Would you return the lines between the one holding "198.13.36.179:United States: [ovpn" and the one holding "68.184.142.193:United States: [ovpn", inclusive, and only those, exactly as they stand in the listing below?
_ _ _ _ _ _ _
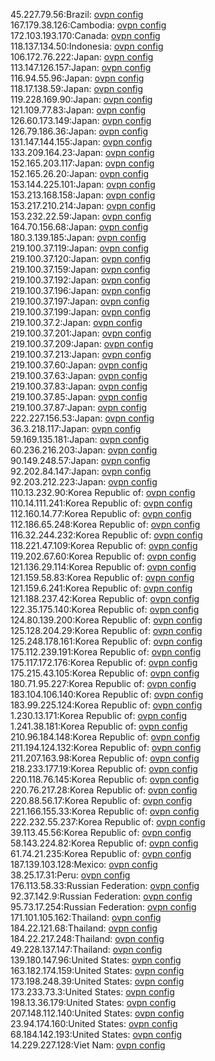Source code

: 45.227.79.56:Brazil: [ovpn config](vpn/45_227_79_56.ovpn)  
167.179.38.126:Cambodia: [ovpn config](vpn/167_179_38_126.ovpn)  
172.103.193.170:Canada: [ovpn config](vpn/172_103_193_170.ovpn)  
118.137.134.50:Indonesia: [ovpn config](vpn/118_137_134_50.ovpn)  
106.172.76.222:Japan: [ovpn config](vpn/106_172_76_222.ovpn)  
113.147.126.157:Japan: [ovpn config](vpn/113_147_126_157.ovpn)  
116.94.55.96:Japan: [ovpn config](vpn/116_94_55_96.ovpn)  
118.17.138.59:Japan: [ovpn config](vpn/118_17_138_59.ovpn)  
119.228.169.90:Japan: [ovpn config](vpn/119_228_169_90.ovpn)  
121.109.77.83:Japan: [ovpn config](vpn/121_109_77_83.ovpn)  
126.60.173.149:Japan: [ovpn config](vpn/126_60_173_149.ovpn)  
126.79.186.36:Japan: [ovpn config](vpn/126_79_186_36.ovpn)  
131.147.144.155:Japan: [ovpn config](vpn/131_147_144_155.ovpn)  
133.209.164.23:Japan: [ovpn config](vpn/133_209_164_23.ovpn)  
152.165.203.117:Japan: [ovpn config](vpn/152_165_203_117.ovpn)  
152.165.26.20:Japan: [ovpn config](vpn/152_165_26_20.ovpn)  
153.144.225.101:Japan: [ovpn config](vpn/153_144_225_101.ovpn)  
153.213.168.158:Japan: [ovpn config](vpn/153_213_168_158.ovpn)  
153.217.210.214:Japan: [ovpn config](vpn/153_217_210_214.ovpn)  
153.232.22.59:Japan: [ovpn config](vpn/153_232_22_59.ovpn)  
164.70.156.68:Japan: [ovpn config](vpn/164_70_156_68.ovpn)  
180.3.139.185:Japan: [ovpn config](vpn/180_3_139_185.ovpn)  
219.100.37.119:Japan: [ovpn config](vpn/219_100_37_119.ovpn)  
219.100.37.120:Japan: [ovpn config](vpn/219_100_37_120.ovpn)  
219.100.37.159:Japan: [ovpn config](vpn/219_100_37_159.ovpn)  
219.100.37.192:Japan: [ovpn config](vpn/219_100_37_192.ovpn)  
219.100.37.196:Japan: [ovpn config](vpn/219_100_37_196.ovpn)  
219.100.37.197:Japan: [ovpn config](vpn/219_100_37_197.ovpn)  
219.100.37.199:Japan: [ovpn config](vpn/219_100_37_199.ovpn)  
219.100.37.2:Japan: [ovpn config](vpn/219_100_37_2.ovpn)  
219.100.37.201:Japan: [ovpn config](vpn/219_100_37_201.ovpn)  
219.100.37.209:Japan: [ovpn config](vpn/219_100_37_209.ovpn)  
219.100.37.213:Japan: [ovpn config](vpn/219_100_37_213.ovpn)  
219.100.37.60:Japan: [ovpn config](vpn/219_100_37_60.ovpn)  
219.100.37.63:Japan: [ovpn config](vpn/219_100_37_63.ovpn)  
219.100.37.83:Japan: [ovpn config](vpn/219_100_37_83.ovpn)  
219.100.37.85:Japan: [ovpn config](vpn/219_100_37_85.ovpn)  
219.100.37.87:Japan: [ovpn config](vpn/219_100_37_87.ovpn)  
222.227.156.53:Japan: [ovpn config](vpn/222_227_156_53.ovpn)  
36.3.218.117:Japan: [ovpn config](vpn/36_3_218_117.ovpn)  
59.169.135.181:Japan: [ovpn config](vpn/59_169_135_181.ovpn)  
60.236.216.203:Japan: [ovpn config](vpn/60_236_216_203.ovpn)  
90.149.248.57:Japan: [ovpn config](vpn/90_149_248_57.ovpn)  
92.202.84.147:Japan: [ovpn config](vpn/92_202_84_147.ovpn)  
92.203.212.223:Japan: [ovpn config](vpn/92_203_212_223.ovpn)  
110.13.232.90:Korea Republic of: [ovpn config](vpn/110_13_232_90.ovpn)  
110.14.111.241:Korea Republic of: [ovpn config](vpn/110_14_111_241.ovpn)  
112.160.14.77:Korea Republic of: [ovpn config](vpn/112_160_14_77.ovpn)  
112.186.65.248:Korea Republic of: [ovpn config](vpn/112_186_65_248.ovpn)  
116.32.244.232:Korea Republic of: [ovpn config](vpn/116_32_244_232.ovpn)  
118.221.47.109:Korea Republic of: [ovpn config](vpn/118_221_47_109.ovpn)  
119.202.67.60:Korea Republic of: [ovpn config](vpn/119_202_67_60.ovpn)  
121.136.29.114:Korea Republic of: [ovpn config](vpn/121_136_29_114.ovpn)  
121.159.58.83:Korea Republic of: [ovpn config](vpn/121_159_58_83.ovpn)  
121.159.6.241:Korea Republic of: [ovpn config](vpn/121_159_6_241.ovpn)  
121.188.237.42:Korea Republic of: [ovpn config](vpn/121_188_237_42.ovpn)  
122.35.175.140:Korea Republic of: [ovpn config](vpn/122_35_175_140.ovpn)  
124.80.139.200:Korea Republic of: [ovpn config](vpn/124_80_139_200.ovpn)  
125.128.204.29:Korea Republic of: [ovpn config](vpn/125_128_204_29.ovpn)  
125.248.178.161:Korea Republic of: [ovpn config](vpn/125_248_178_161.ovpn)  
175.112.239.191:Korea Republic of: [ovpn config](vpn/175_112_239_191.ovpn)  
175.117.172.176:Korea Republic of: [ovpn config](vpn/175_117_172_176.ovpn)  
175.215.43.105:Korea Republic of: [ovpn config](vpn/175_215_43_105.ovpn)  
180.71.95.227:Korea Republic of: [ovpn config](vpn/180_71_95_227.ovpn)  
183.104.106.140:Korea Republic of: [ovpn config](vpn/183_104_106_140.ovpn)  
183.99.225.124:Korea Republic of: [ovpn config](vpn/183_99_225_124.ovpn)  
1.230.13.171:Korea Republic of: [ovpn config](vpn/1_230_13_171.ovpn)  
1.241.38.181:Korea Republic of: [ovpn config](vpn/1_241_38_181.ovpn)  
210.96.184.148:Korea Republic of: [ovpn config](vpn/210_96_184_148.ovpn)  
211.194.124.132:Korea Republic of: [ovpn config](vpn/211_194_124_132.ovpn)  
211.207.163.98:Korea Republic of: [ovpn config](vpn/211_207_163_98.ovpn)  
218.233.177.19:Korea Republic of: [ovpn config](vpn/218_233_177_19.ovpn)  
220.118.76.145:Korea Republic of: [ovpn config](vpn/220_118_76_145.ovpn)  
220.76.217.28:Korea Republic of: [ovpn config](vpn/220_76_217_28.ovpn)  
220.88.56.17:Korea Republic of: [ovpn config](vpn/220_88_56_17.ovpn)  
221.166.155.33:Korea Republic of: [ovpn config](vpn/221_166_155_33.ovpn)  
222.232.55.237:Korea Republic of: [ovpn config](vpn/222_232_55_237.ovpn)  
39.113.45.56:Korea Republic of: [ovpn config](vpn/39_113_45_56.ovpn)  
58.143.224.82:Korea Republic of: [ovpn config](vpn/58_143_224_82.ovpn)  
61.74.21.235:Korea Republic of: [ovpn config](vpn/61_74_21_235.ovpn)  
187.139.103.128:Mexico: [ovpn config](vpn/187_139_103_128.ovpn)  
38.25.17.31:Peru: [ovpn config](vpn/38_25_17_31.ovpn)  
176.113.58.33:Russian Federation: [ovpn config](vpn/176_113_58_33.ovpn)  
92.37.142.9:Russian Federation: [ovpn config](vpn/92_37_142_9.ovpn)  
95.73.17.254:Russian Federation: [ovpn config](vpn/95_73_17_254.ovpn)  
171.101.105.162:Thailand: [ovpn config](vpn/171_101_105_162.ovpn)  
184.22.121.68:Thailand: [ovpn config](vpn/184_22_121_68.ovpn)  
184.22.217.248:Thailand: [ovpn config](vpn/184_22_217_248.ovpn)  
49.228.137.147:Thailand: [ovpn config](vpn/49_228_137_147.ovpn)  
139.180.147.96:United States: [ovpn config](vpn/139_180_147_96.ovpn)  
163.182.174.159:United States: [ovpn config](vpn/163_182_174_159.ovpn)  
173.198.248.39:United States: [ovpn config](vpn/173_198_248_39.ovpn)  
173.233.73.3:United States: [ovpn config](vpn/173_233_73_3.ovpn)  
198.13.36.179:United States: [ovpn config](vpn/198_13_36_179.ovpn)  
207.148.112.140:United States: [ovpn config](vpn/207_148_112_140.ovpn)  
23.94.174.160:United States: [ovpn config](vpn/23_94_174_160.ovpn)  
68.184.142.193:United States: [ovpn config](vpn/68_184_142_193.ovpn)  
14.229.227.128:Viet Nam: [ovpn config](vpn/14_229_227_128.ovpn)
_ _ _ _ _ _ _
OUTPUT BELOW:
198.13.36.179:United States: [ovpn config](vpn/198_13_36_179.ovpn)  
207.148.112.140:United States: [ovpn config](vpn/207_148_112_140.ovpn)  
23.94.174.160:United States: [ovpn config](vpn/23_94_174_160.ovpn)  
68.184.142.193:United States: [ovpn config](vpn/68_184_142_193.ovpn)  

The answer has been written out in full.